## WHAT TO PRODUCE:
Search the data for "MainCamera" and copy every matching line.

## GIVEN RECORDS:
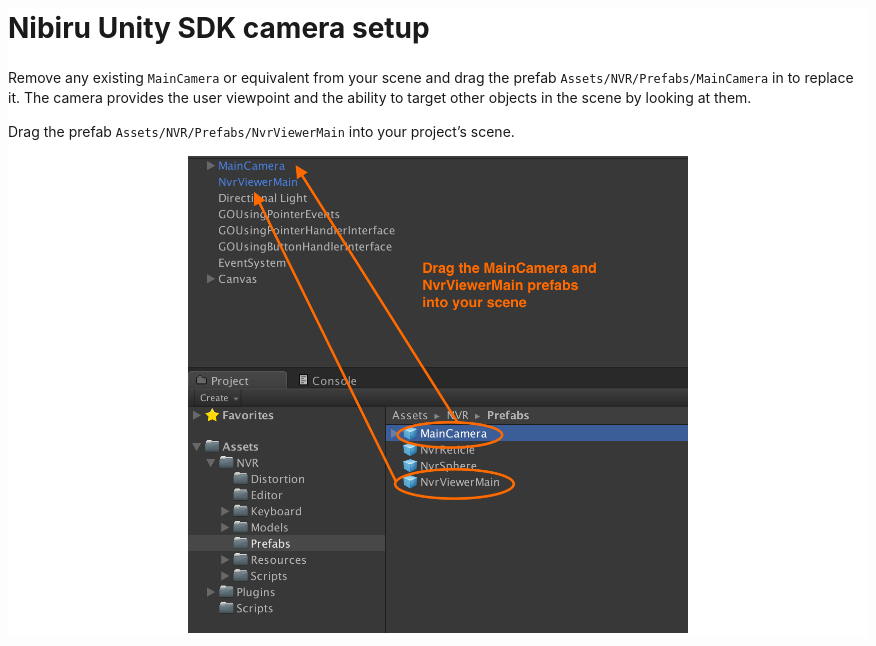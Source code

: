 # Nibiru Unity SDK camera setup

Remove any existing `MainCamera` or equivalent from your scene and drag the prefab `Assets/NVR/Prefabs/MainCamera` in to replace it. The camera provides the user viewpoint and the ability to target other objects in the scene by looking at them.

Drag the prefab `Assets/NVR/Prefabs/NvrViewerMain` into your project’s scene.

<p align="center">
  <img alt="Drag the MainCamera.prefab into your scene" width="500px" src="assets/DragCameraPrefabIntoScene.png">
</p>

## TASK RESPONSE:
Remove any existing `MainCamera` or equivalent from your scene and drag the prefab `Assets/NVR/Prefabs/MainCamera` in to replace it. The camera provides the user viewpoint and the ability to target other objects in the scene by looking at them.
  <img alt="Drag the MainCamera.prefab into your scene" width="500px" src="assets/DragCameraPrefabIntoScene.png">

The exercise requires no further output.